**Instructions for the task:** Please output every record exactly, keeping each line as it is.

(Exercise data begins)

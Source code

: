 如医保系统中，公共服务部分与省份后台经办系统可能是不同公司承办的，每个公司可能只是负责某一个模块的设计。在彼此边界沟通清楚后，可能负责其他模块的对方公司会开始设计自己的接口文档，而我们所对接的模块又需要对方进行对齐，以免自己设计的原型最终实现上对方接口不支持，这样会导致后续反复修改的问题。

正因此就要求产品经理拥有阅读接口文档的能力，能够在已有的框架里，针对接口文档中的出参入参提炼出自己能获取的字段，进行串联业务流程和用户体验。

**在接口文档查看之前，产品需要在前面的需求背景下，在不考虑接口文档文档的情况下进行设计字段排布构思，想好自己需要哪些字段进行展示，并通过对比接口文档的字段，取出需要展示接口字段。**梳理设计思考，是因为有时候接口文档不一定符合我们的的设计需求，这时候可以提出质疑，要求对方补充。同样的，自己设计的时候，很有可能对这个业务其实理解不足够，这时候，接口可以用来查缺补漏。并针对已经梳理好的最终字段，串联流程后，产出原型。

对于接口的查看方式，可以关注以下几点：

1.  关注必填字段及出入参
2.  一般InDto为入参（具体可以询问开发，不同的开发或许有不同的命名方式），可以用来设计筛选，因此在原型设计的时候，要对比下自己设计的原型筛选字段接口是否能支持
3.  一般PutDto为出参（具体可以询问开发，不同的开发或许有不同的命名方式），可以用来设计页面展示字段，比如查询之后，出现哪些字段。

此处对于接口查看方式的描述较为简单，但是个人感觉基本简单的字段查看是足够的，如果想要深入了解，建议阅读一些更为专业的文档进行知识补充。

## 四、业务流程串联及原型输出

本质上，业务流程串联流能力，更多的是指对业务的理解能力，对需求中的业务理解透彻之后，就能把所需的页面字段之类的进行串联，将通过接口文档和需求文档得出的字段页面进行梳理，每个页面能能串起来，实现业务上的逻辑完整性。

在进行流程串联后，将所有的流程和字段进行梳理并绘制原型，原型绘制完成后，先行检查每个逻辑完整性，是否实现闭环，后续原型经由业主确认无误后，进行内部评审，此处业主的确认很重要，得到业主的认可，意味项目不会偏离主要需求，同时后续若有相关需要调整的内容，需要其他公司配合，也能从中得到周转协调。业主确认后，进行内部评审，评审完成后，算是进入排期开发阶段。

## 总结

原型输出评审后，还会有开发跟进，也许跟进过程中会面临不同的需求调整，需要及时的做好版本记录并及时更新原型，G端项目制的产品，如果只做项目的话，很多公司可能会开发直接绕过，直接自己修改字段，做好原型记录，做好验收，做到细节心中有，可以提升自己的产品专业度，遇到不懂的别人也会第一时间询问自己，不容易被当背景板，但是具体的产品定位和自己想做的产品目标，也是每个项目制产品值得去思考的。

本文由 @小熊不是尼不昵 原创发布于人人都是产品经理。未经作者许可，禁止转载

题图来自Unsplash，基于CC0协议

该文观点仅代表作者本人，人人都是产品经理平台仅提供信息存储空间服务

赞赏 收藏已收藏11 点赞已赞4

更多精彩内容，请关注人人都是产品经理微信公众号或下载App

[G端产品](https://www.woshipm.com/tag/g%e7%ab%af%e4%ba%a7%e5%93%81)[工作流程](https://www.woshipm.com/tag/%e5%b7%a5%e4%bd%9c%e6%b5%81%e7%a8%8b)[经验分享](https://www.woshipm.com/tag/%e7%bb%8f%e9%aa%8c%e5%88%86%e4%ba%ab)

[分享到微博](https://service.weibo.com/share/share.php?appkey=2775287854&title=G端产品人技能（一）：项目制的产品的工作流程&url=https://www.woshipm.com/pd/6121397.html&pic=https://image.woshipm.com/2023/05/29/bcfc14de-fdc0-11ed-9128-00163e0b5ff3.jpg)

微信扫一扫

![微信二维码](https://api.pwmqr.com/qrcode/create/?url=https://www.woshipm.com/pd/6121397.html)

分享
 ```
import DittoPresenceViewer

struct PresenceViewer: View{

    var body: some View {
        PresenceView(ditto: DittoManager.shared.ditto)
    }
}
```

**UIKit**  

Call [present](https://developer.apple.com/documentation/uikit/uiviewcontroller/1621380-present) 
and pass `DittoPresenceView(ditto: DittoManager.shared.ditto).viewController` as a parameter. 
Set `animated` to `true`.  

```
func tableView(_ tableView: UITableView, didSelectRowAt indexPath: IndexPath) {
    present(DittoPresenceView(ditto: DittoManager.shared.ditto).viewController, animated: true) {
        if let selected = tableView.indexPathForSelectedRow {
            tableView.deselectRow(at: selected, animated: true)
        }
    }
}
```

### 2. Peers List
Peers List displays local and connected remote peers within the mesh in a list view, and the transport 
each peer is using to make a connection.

(Exercise data ends)

**Solution to this exercise:**
Source code

: 如医保系统中，公共服务部分与省份后台经办系统可能是不同公司承办的，每个公司可能只是负责某一个模块的设计。在彼此边界沟通清楚后，可能负责其他模块的对方公司会开始设计自己的接口文档，而我们所对接的模块又需要对方进行对齐，以免自己设计的原型最终实现上对方接口不支持，这样会导致后续反复修改的问题。

正因此就要求产品经理拥有阅读接口文档的能力，能够在已有的框架里，针对接口文档中的出参入参提炼出自己能获取的字段，进行串联业务流程和用户体验。

**在接口文档查看之前，产品需要在前面的需求背景下，在不考虑接口文档文档的情况下进行设计字段排布构思，想好自己需要哪些字段进行展示，并通过对比接口文档的字段，取出需要展示接口字段。**梳理设计思考，是因为有时候接口文档不一定符合我们的的设计需求，这时候可以提出质疑，要求对方补充。同样的，自己设计的时候，很有可能对这个业务其实理解不足够，这时候，接口可以用来查缺补漏。并针对已经梳理好的最终字段，串联流程后，产出原型。

对于接口的查看方式，可以关注以下几点：

1.  关注必填字段及出入参
2.  一般InDto为入参（具体可以询问开发，不同的开发或许有不同的命名方式），可以用来设计筛选，因此在原型设计的时候，要对比下自己设计的原型筛选字段接口是否能支持
3.  一般PutDto为出参（具体可以询问开发，不同的开发或许有不同的命名方式），可以用来设计页面展示字段，比如查询之后，出现哪些字段。

此处对于接口查看方式的描述较为简单，但是个人感觉基本简单的字段查看是足够的，如果想要深入了解，建议阅读一些更为专业的文档进行知识补充。

## 四、业务流程串联及原型输出

本质上，业务流程串联流能力，更多的是指对业务的理解能力，对需求中的业务理解透彻之后，就能把所需的页面字段之类的进行串联，将通过接口文档和需求文档得出的字段页面进行梳理，每个页面能能串起来，实现业务上的逻辑完整性。

在进行流程串联后，将所有的流程和字段进行梳理并绘制原型，原型绘制完成后，先行检查每个逻辑完整性，是否实现闭环，后续原型经由业主确认无误后，进行内部评审，此处业主的确认很重要，得到业主的认可，意味项目不会偏离主要需求，同时后续若有相关需要调整的内容，需要其他公司配合，也能从中得到周转协调。业主确认后，进行内部评审，评审完成后，算是进入排期开发阶段。

## 总结

原型输出评审后，还会有开发跟进，也许跟进过程中会面临不同的需求调整，需要及时的做好版本记录并及时更新原型，G端项目制的产品，如果只做项目的话，很多公司可能会开发直接绕过，直接自己修改字段，做好原型记录，做好验收，做到细节心中有，可以提升自己的产品专业度，遇到不懂的别人也会第一时间询问自己，不容易被当背景板，但是具体的产品定位和自己想做的产品目标，也是每个项目制产品值得去思考的。

本文由 @小熊不是尼不昵 原创发布于人人都是产品经理。未经作者许可，禁止转载

题图来自Unsplash，基于CC0协议

该文观点仅代表作者本人，人人都是产品经理平台仅提供信息存储空间服务

赞赏 收藏已收藏11 点赞已赞4

更多精彩内容，请关注人人都是产品经理微信公众号或下载App

[G端产品](https://www.woshipm.com/tag/g%e7%ab%af%e4%ba%a7%e5%93%81)[工作流程](https://www.woshipm.com/tag/%e5%b7%a5%e4%bd%9c%e6%b5%81%e7%a8%8b)[经验分享](https://www.woshipm.com/tag/%e7%bb%8f%e9%aa%8c%e5%88%86%e4%ba%ab)

[分享到微博](https://service.weibo.com/share/share.php?appkey=2775287854&title=G端产品人技能（一）：项目制的产品的工作流程&url=https://www.woshipm.com/pd/6121397.html&pic=https://image.woshipm.com/2023/05/29/bcfc14de-fdc0-11ed-9128-00163e0b5ff3.jpg)

微信扫一扫

![微信二维码](https://api.pwmqr.com/qrcode/create/?url=https://www.woshipm.com/pd/6121397.html)

分享
 ```
import DittoPresenceViewer

struct PresenceViewer: View{

    var body: some View {
        PresenceView(ditto: DittoManager.shared.ditto)
    }
}
```

**UIKit**  

Call [present](https://developer.apple.com/documentation/uikit/uiviewcontroller/1621380-present) 
and pass `DittoPresenceView(ditto: DittoManager.shared.ditto).viewController` as a parameter. 
Set `animated` to `true`.  

```
func tableView(_ tableView: UITableView, didSelectRowAt indexPath: IndexPath) {
    present(DittoPresenceView(ditto: DittoManager.shared.ditto).viewController, animated: true) {
        if let selected = tableView.indexPathForSelectedRow {
            tableView.deselectRow(at: selected, animated: true)
        }
    }
}
```

### 2. Peers List
Peers List displays local and connected remote peers within the mesh in a list view, and the transport 
each peer is using to make a connection.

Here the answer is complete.